Access to and Financing of Health Care in Brazil - 2010

A victory for the Health Party By gathering authorities and specialists in human health, renowned scientists, business leaders, sector leaders, scholars and researchers at the “Paths for financing for and access to health care” seminar in São Paulo, Interfarma – Pharmaceutical Research Industry Association – fulfilled its missions to propose an ample debate on public health in Brazil during this important year of presidential elections. Over the past 25 years, there have been countless advances in health care and basic care for the Brazilian population. The drop in infant mortality and the eradication of diseases like polio, thanks to the excellent National Immunization Program, demonstrate that Brazil has overcome obstacles once thought insurmountable. The creation of SUS – Single Health System – permitted such advances, but the specialists present at the seminar, before an audience of nearly 300 people, agreed there was much to do. Some believe the problem is in the lack of resources and they defend that pre-candidates to President of the Republic should include the destination of resources to health in their government platforms; other specialists say more resources need to be allocated to health. Furthermore, the debate registered criticism to the business environment, the bureaucracy in processes and the delay in protocol approval, especially in clinical research.

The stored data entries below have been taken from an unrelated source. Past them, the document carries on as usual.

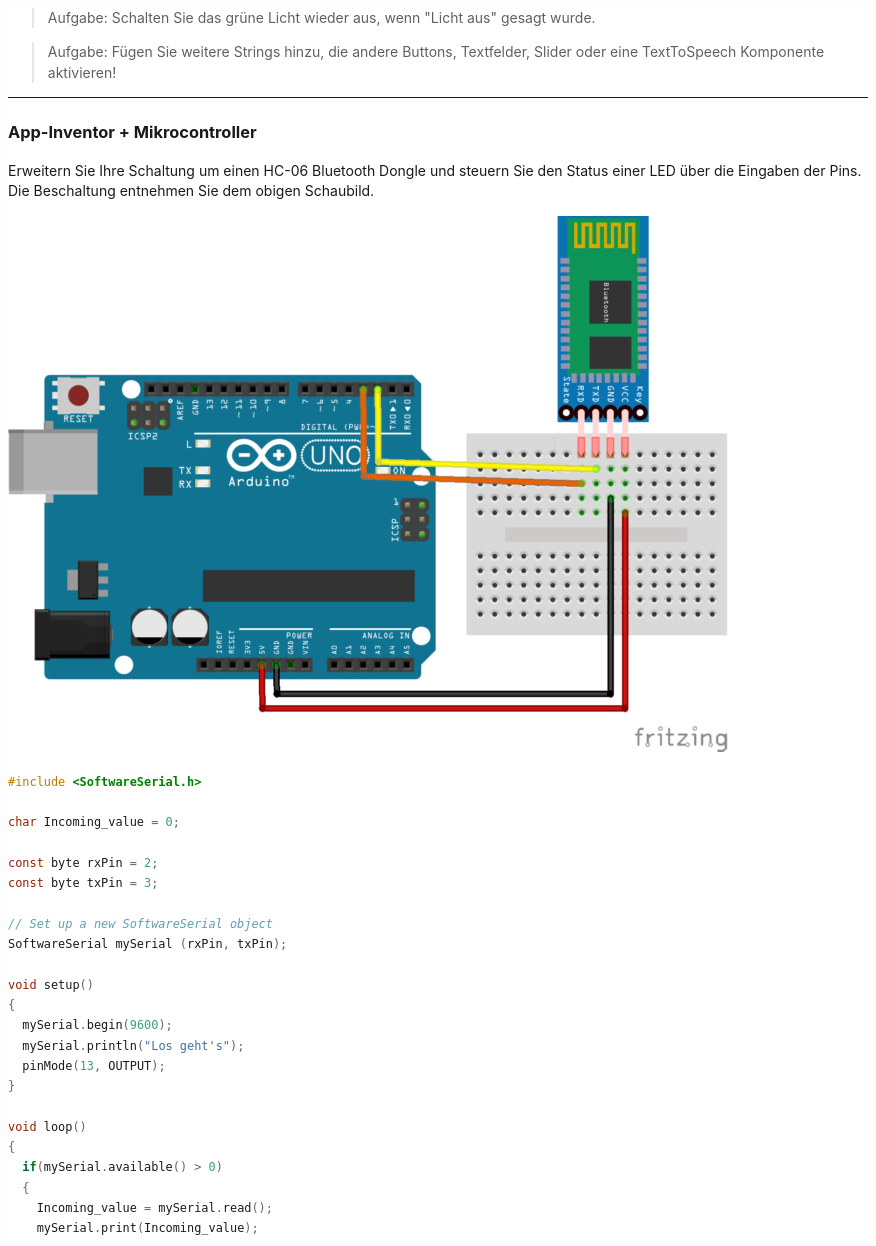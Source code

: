 > Aufgabe: Schalten Sie das grüne Licht wieder aus, wenn "Licht aus" gesagt wurde.

> Aufgabe: Fügen Sie weitere Strings hinzu, die andere Buttons, Textfelder, Slider oder eine TextToSpeech Komponente aktivieren!

********************************************************************************

### App-Inventor + Mikrocontroller

Erweitern Sie Ihre Schaltung um einen HC-06 Bluetooth Dongle und steuern Sie den Status einer LED über die Eingaben der Pins. Die Beschaltung entnehmen Sie dem obigen Schaubild.

![MITAppInventor](images/bluetoothPinout.png "BluetoothPinout")

```c
#include <SoftwareSerial.h>

char Incoming_value = 0;

const byte rxPin = 2;
const byte txPin = 3;

// Set up a new SoftwareSerial object
SoftwareSerial mySerial (rxPin, txPin);

void setup()
{
  mySerial.begin(9600);     
  mySerial.println("Los geht's");    
  pinMode(13, OUTPUT);       
}

void loop()
{
  if(mySerial.available() > 0)  
  {
    Incoming_value = mySerial.read();      
    mySerial.print(Incoming_value);        
```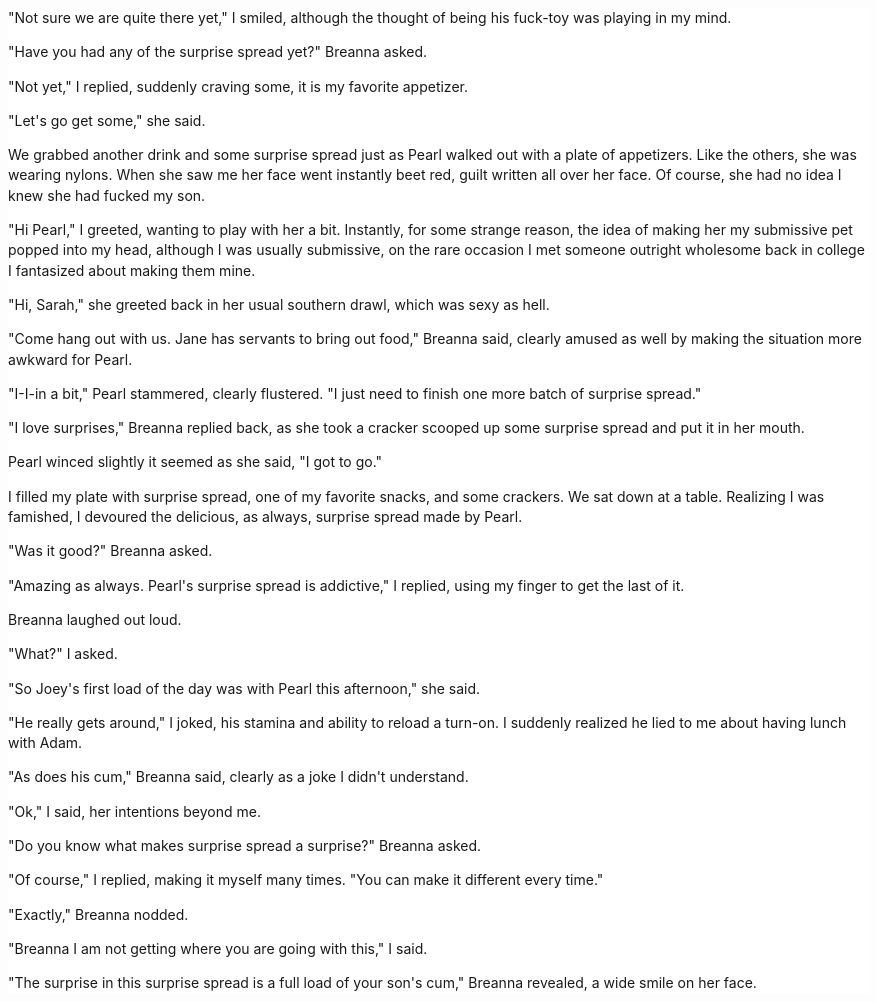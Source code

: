  "Not sure we are quite there yet," I smiled, although the thought of being his fuck-toy was playing in my mind. 

 "Have you had any of the surprise spread yet?" Breanna asked. 

 "Not yet," I replied, suddenly craving some, it is my favorite appetizer. 

 "Let's go get some," she said. 

 We grabbed another drink and some surprise spread just as Pearl walked out with a plate of appetizers. Like the others, she was wearing nylons. When she saw me her face went instantly beet red, guilt written all over her face. Of course, she had no idea I knew she had fucked my son. 

 "Hi Pearl," I greeted, wanting to play with her a bit. Instantly, for some strange reason, the idea of making her my submissive pet popped into my head, although I was usually submissive, on the rare occasion I met someone outright wholesome back in college I fantasized about making them mine. 

 "Hi, Sarah," she greeted back in her usual southern drawl, which was sexy as hell. 

 "Come hang out with us. Jane has servants to bring out food," Breanna said, clearly amused as well by making the situation more awkward for Pearl. 

 "I-I-in a bit," Pearl stammered, clearly flustered. "I just need to finish one more batch of surprise spread." 

 "I love surprises," Breanna replied back, as she took a cracker scooped up some surprise spread and put it in her mouth. 

 Pearl winced slightly it seemed as she said, "I got to go." 

 I filled my plate with surprise spread, one of my favorite snacks, and some crackers. We sat down at a table. Realizing I was famished, I devoured the delicious, as always, surprise spread made by Pearl. 

 "Was it good?" Breanna asked. 

 "Amazing as always. Pearl's surprise spread is addictive," I replied, using my finger to get the last of it. 

 Breanna laughed out loud. 

 "What?" I asked. 

 "So Joey's first load of the day was with Pearl this afternoon," she said. 

 "He really gets around," I joked, his stamina and ability to reload a turn-on. I suddenly realized he lied to me about having lunch with Adam. 

 "As does his cum," Breanna said, clearly as a joke I didn't understand. 

 "Ok," I said, her intentions beyond me. 

 "Do you know what makes surprise spread a surprise?" Breanna asked. 

 "Of course," I replied, making it myself many times. "You can make it different every time." 

 "Exactly," Breanna nodded. 

 "Breanna I am not getting where you are going with this," I said. 

 "The surprise in this surprise spread is a full load of your son's cum," Breanna revealed, a wide smile on her face. 
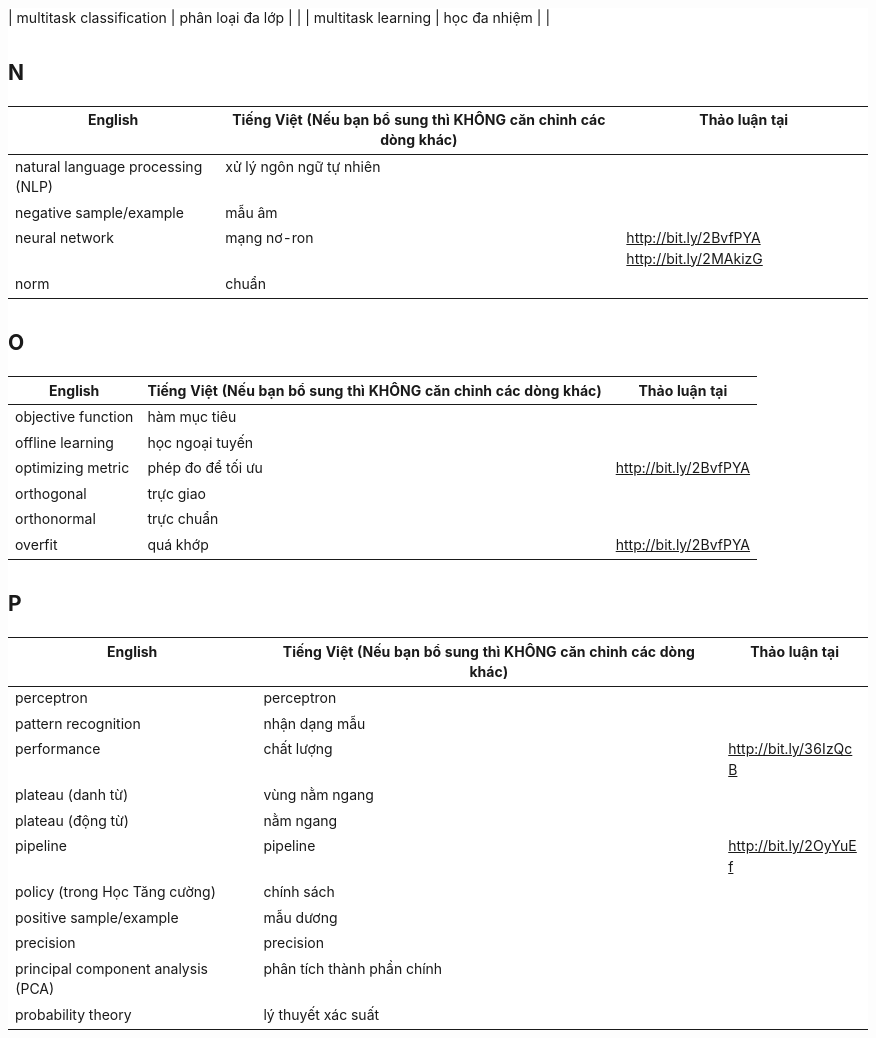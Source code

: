 | multitask classification | phân loại đa lớp                                         |               |
| multitask learning | học đa nhiệm                                                   |               |

## N
| English                           | Tiếng Việt (Nếu bạn bổ sung thì KHÔNG căn chỉnh các dòng khác) | Thảo luận tại                               |
|-----------------------------------|----------------------------------------------------------------|---------------------------------------------|
| natural language processing (NLP) | xử lý ngôn ngữ tự nhiên                                        |                                             |
| negative sample/example           | mẫu âm                                                         |                                             |
| neural network                    | mạng nơ-ron                                                    | http://bit.ly/2BvfPYA http://bit.ly/2MAkizG |
| norm                              | chuẩn                                                          |                                             |

## O
| English           | Tiếng Việt (Nếu bạn bổ sung thì KHÔNG căn chỉnh các dòng khác) | Thảo luận tại         |
|-------------------|----------------------------------------------------------------|-----------------------|
| objective function | hàm mục tiêu                                                  |                       |
| offline learning  | học ngoại tuyến                                                |                       |
| optimizing metric | phép đo để tối ưu                                              | http://bit.ly/2BvfPYA |
| orthogonal        | trực giao                                                      |                       |
| orthonormal       | trực chuẩn                                                     |                       |
| overfit           | quá khớp                                                       | http://bit.ly/2BvfPYA |

## P
| English                 | Tiếng Việt (Nếu bạn bổ sung thì KHÔNG căn chỉnh các dòng khác) | Thảo luận tại         |
|-------------------------|----------------------------------------------------------------|-----------------------|
| perceptron              | perceptron                              |               |
| pattern recognition     | nhận dạng mẫu                                            |                       |
| performance             | chất lượng                                                     | http://bit.ly/36IzQcB |
| plateau (danh từ)       | vùng nằm ngang                                                 |                       |
| plateau (động từ)       | nằm ngang                                                      |                       |
| pipeline                | pipeline                                                       | http://bit.ly/2OyYuEf |
| policy (trong Học Tăng cường) | chính sách                                               |                       |
| positive sample/example | mẫu dương                                                      |                       |
| precision               | precision                                                      |                       |
| principal component analysis (PCA) | phân tích thành phần chính                        |                       |
| probability theory      | lý thuyết xác suất                                             |                       |
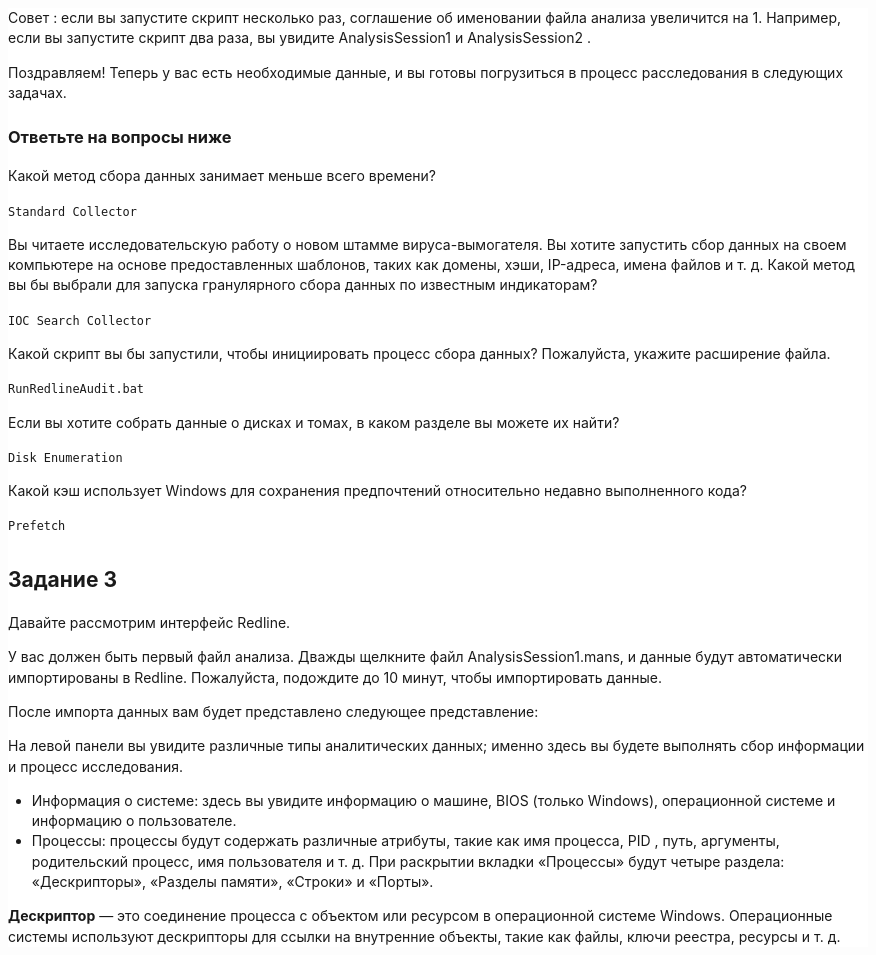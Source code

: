 
Совет : если вы запустите скрипт несколько раз, соглашение об именовании файла анализа увеличится на 1. Например, если вы запустите скрипт два раза, вы увидите AnalysisSession1 и AnalysisSession2 . 

Поздравляем! Теперь у вас есть необходимые данные, и вы готовы погрузиться в процесс расследования в следующих задачах. 

### Ответьте на вопросы ниже
Какой метод сбора данных занимает меньше всего времени?
```commandline
Standard Collector
```
Вы читаете исследовательскую работу о новом штамме вируса-вымогателя. Вы хотите запустить сбор данных на своем компьютере на основе предоставленных шаблонов, таких как домены, хэши, IP-адреса, имена файлов и т. д. Какой метод вы бы выбрали для запуска гранулярного сбора данных по известным индикаторам?
```commandline
IOC Search Collector
```
Какой скрипт вы бы запустили, чтобы инициировать процесс сбора данных? Пожалуйста, укажите расширение файла. 
```commandline
RunRedlineAudit.bat
```
Если вы хотите собрать данные о дисках и томах, в каком разделе вы можете их найти? 
```commandline
Disk Enumeration
```
Какой кэш использует Windows для сохранения предпочтений относительно недавно выполненного кода? 
```commandline
Prefetch
```

## Задание 3
Давайте рассмотрим интерфейс Redline.

У вас должен быть первый файл анализа. Дважды щелкните файл  AnalysisSession1.mans, и данные будут автоматически 
импортированы в Redline. Пожалуйста, подождите до 10 минут, чтобы импортировать данные.

После импорта данных вам будет представлено следующее представление:

На левой панели вы увидите различные типы  аналитических данных;  именно здесь вы будете выполнять сбор информации и 
процесс исследования.

- Информация о системе:  здесь вы увидите информацию о машине, BIOS (только Windows), операционной системе и 
информацию о пользователе.
- Процессы:  процессы будут содержать различные атрибуты, такие как имя процесса, PID , путь, аргументы, родительский 
  процесс, имя пользователя и т. д. При раскрытии вкладки «Процессы» будут четыре раздела: «Дескрипторы», «Разделы памяти», «Строки» и «Порты».

**Дескриптор**  — это соединение процесса с объектом или ресурсом в операционной системе Windows. Операционные 
системы используют дескрипторы для ссылки на внутренние объекты, такие как файлы, ключи реестра, ресурсы и т. д.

Interfarma believes the solution begins first with a rational dialogue geared towards the future in which the government, patients, industry and service providers can discuss the solutions for health without bias. It was with this spirit the entity, in partnership with Valor Econômico newspaper, proposed the debate on a sensitive issue that concerns Brazilians, the authorities and which should mainly call the attention of the future governors of this country. The proposals suggested in the debate shall be forwarded to all Presidential candidates, state governors and the National Congress. By suggesting the construction of an open and frank dialogue with the participation of all players involved, Interfama believes this initiative is already a victory for the health party.